• [THE PROBLEM]:
From the entries below, copy every line holding the word "HealthyTickets".

• [EXERCISE DATA]:
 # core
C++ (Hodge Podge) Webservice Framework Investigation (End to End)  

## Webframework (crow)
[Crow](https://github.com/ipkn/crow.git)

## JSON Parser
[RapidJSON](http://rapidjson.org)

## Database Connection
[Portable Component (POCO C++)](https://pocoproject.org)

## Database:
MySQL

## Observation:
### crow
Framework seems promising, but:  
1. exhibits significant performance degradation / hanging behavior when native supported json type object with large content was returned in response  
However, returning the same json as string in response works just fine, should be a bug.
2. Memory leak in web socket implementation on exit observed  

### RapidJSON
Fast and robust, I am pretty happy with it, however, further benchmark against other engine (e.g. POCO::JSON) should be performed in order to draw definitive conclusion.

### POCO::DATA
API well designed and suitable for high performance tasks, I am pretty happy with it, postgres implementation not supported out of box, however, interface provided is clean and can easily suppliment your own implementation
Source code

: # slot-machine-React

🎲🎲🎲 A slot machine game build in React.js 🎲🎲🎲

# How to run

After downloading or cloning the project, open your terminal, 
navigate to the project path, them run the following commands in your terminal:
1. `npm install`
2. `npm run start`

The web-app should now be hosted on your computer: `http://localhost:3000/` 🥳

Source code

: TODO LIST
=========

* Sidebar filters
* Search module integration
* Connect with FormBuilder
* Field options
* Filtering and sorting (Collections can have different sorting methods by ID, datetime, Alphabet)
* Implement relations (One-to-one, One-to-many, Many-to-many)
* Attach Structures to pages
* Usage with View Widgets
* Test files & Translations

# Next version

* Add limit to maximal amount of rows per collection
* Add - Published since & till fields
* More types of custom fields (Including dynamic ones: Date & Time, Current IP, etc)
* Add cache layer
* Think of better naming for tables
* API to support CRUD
---
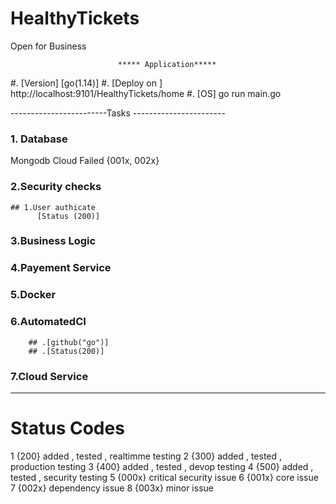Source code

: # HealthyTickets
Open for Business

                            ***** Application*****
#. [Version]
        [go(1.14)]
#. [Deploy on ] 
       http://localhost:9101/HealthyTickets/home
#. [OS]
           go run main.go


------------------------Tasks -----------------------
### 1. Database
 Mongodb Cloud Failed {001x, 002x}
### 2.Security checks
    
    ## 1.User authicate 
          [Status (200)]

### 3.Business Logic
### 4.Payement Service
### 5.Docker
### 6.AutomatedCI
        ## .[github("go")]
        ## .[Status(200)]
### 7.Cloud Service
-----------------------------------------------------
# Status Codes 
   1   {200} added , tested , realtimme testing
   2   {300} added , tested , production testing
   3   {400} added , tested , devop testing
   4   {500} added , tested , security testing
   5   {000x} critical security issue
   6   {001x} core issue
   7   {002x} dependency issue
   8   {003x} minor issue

• [SOLUTION FOR THIS TASK]:
: # HealthyTickets
       http://localhost:9101/HealthyTickets/home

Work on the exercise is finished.